▶ WORK TASK
Write the data out verbatim.

▶ TASK DATA
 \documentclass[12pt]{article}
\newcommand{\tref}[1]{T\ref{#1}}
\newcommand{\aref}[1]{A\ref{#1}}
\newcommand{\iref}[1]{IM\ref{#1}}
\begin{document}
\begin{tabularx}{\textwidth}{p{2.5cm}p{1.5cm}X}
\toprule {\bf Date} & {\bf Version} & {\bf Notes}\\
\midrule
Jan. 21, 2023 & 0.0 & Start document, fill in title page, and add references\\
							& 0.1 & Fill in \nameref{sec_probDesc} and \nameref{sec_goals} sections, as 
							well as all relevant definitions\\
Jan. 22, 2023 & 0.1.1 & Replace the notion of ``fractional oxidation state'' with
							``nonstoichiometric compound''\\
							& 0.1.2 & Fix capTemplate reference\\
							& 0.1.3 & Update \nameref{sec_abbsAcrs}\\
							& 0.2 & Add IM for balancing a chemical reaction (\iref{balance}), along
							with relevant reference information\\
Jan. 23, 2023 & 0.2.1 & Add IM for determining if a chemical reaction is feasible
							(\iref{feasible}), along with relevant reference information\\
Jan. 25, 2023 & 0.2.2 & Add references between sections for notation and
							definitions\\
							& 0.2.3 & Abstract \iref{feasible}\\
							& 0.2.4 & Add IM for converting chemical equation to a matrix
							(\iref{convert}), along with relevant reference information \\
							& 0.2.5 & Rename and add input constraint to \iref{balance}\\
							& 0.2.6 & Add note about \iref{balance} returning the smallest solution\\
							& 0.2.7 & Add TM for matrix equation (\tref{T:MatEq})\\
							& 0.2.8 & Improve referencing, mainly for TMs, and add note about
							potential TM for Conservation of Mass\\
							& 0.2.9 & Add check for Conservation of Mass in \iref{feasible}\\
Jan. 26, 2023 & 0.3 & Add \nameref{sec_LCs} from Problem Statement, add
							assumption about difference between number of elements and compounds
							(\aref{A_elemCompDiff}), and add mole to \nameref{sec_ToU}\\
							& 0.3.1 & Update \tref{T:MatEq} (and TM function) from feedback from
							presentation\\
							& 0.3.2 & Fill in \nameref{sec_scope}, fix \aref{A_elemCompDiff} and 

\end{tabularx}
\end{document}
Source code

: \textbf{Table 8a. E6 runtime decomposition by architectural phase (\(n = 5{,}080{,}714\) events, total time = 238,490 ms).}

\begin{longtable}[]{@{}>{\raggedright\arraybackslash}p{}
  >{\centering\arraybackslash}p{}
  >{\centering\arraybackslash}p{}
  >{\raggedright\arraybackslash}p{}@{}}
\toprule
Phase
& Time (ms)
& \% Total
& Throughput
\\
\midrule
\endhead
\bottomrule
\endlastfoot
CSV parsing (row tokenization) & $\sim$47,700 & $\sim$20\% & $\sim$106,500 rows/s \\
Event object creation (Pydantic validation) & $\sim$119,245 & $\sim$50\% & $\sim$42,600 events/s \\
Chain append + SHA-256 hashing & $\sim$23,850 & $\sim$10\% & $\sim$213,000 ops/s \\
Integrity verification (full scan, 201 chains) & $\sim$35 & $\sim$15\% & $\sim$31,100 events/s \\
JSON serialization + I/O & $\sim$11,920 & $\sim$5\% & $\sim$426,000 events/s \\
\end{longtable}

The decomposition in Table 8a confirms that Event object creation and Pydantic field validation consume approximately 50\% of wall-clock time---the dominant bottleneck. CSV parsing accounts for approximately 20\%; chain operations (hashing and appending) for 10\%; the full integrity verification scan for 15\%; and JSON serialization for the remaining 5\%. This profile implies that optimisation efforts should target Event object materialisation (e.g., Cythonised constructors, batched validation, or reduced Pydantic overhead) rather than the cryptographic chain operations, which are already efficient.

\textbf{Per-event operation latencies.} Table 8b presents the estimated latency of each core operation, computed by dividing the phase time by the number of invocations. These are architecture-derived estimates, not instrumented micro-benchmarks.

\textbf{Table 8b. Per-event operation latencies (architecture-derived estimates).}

▶ TASK OUTPUT
 \documentclass[12pt]{article}
\newcommand{\tref}[1]{T\ref{#1}}
\newcommand{\aref}[1]{A\ref{#1}}
\newcommand{\iref}[1]{IM\ref{#1}}
\begin{document}
\begin{tabularx}{\textwidth}{p{2.5cm}p{1.5cm}X}
\toprule {\bf Date} & {\bf Version} & {\bf Notes}\\
\midrule
Jan. 21, 2023 & 0.0 & Start document, fill in title page, and add references\\
							& 0.1 & Fill in \nameref{sec_probDesc} and \nameref{sec_goals} sections, as 
							well as all relevant definitions\\
Jan. 22, 2023 & 0.1.1 & Replace the notion of ``fractional oxidation state'' with
							``nonstoichiometric compound''\\
							& 0.1.2 & Fix capTemplate reference\\
							& 0.1.3 & Update \nameref{sec_abbsAcrs}\\
							& 0.2 & Add IM for balancing a chemical reaction (\iref{balance}), along
							with relevant reference information\\
Jan. 23, 2023 & 0.2.1 & Add IM for determining if a chemical reaction is feasible
							(\iref{feasible}), along with relevant reference information\\
Jan. 25, 2023 & 0.2.2 & Add references between sections for notation and
							definitions\\
							& 0.2.3 & Abstract \iref{feasible}\\
							& 0.2.4 & Add IM for converting chemical equation to a matrix
							(\iref{convert}), along with relevant reference information \\
							& 0.2.5 & Rename and add input constraint to \iref{balance}\\
							& 0.2.6 & Add note about \iref{balance} returning the smallest solution\\
							& 0.2.7 & Add TM for matrix equation (\tref{T:MatEq})\\
							& 0.2.8 & Improve referencing, mainly for TMs, and add note about
							potential TM for Conservation of Mass\\
							& 0.2.9 & Add check for Conservation of Mass in \iref{feasible}\\
Jan. 26, 2023 & 0.3 & Add \nameref{sec_LCs} from Problem Statement, add
							assumption about difference between number of elements and compounds
							(\aref{A_elemCompDiff}), and add mole to \nameref{sec_ToU}\\
							& 0.3.1 & Update \tref{T:MatEq} (and TM function) from feedback from
							presentation\\
							& 0.3.2 & Fill in \nameref{sec_scope}, fix \aref{A_elemCompDiff} and 

\end{tabularx}
\end{document}
Source code

: \textbf{Table 8a. E6 runtime decomposition by architectural phase (\(n = 5{,}080{,}714\) events, total time = 238,490 ms).}

\begin{longtable}[]{@{}>{\raggedright\arraybackslash}p{}
  >{\centering\arraybackslash}p{}
  >{\centering\arraybackslash}p{}
  >{\raggedright\arraybackslash}p{}@{}}
\toprule
Phase
& Time (ms)
& \% Total
& Throughput
\\
\midrule
\endhead
\bottomrule
\endlastfoot
CSV parsing (row tokenization) & $\sim$47,700 & $\sim$20\% & $\sim$106,500 rows/s \\
Event object creation (Pydantic validation) & $\sim$119,245 & $\sim$50\% & $\sim$42,600 events/s \\
Chain append + SHA-256 hashing & $\sim$23,850 & $\sim$10\% & $\sim$213,000 ops/s \\
Integrity verification (full scan, 201 chains) & $\sim$35 & $\sim$15\% & $\sim$31,100 events/s \\
JSON serialization + I/O & $\sim$11,920 & $\sim$5\% & $\sim$426,000 events/s \\
\end{longtable}

The decomposition in Table 8a confirms that Event object creation and Pydantic field validation consume approximately 50\% of wall-clock time---the dominant bottleneck. CSV parsing accounts for approximately 20\%; chain operations (hashing and appending) for 10\%; the full integrity verification scan for 15\%; and JSON serialization for the remaining 5\%. This profile implies that optimisation efforts should target Event object materialisation (e.g., Cythonised constructors, batched validation, or reduced Pydantic overhead) rather than the cryptographic chain operations, which are already efficient.

\textbf{Per-event operation latencies.} Table 8b presents the estimated latency of each core operation, computed by dividing the phase time by the number of invocations. These are architecture-derived estimates, not instrumented micro-benchmarks.

\textbf{Table 8b. Per-event operation latencies (architecture-derived estimates).}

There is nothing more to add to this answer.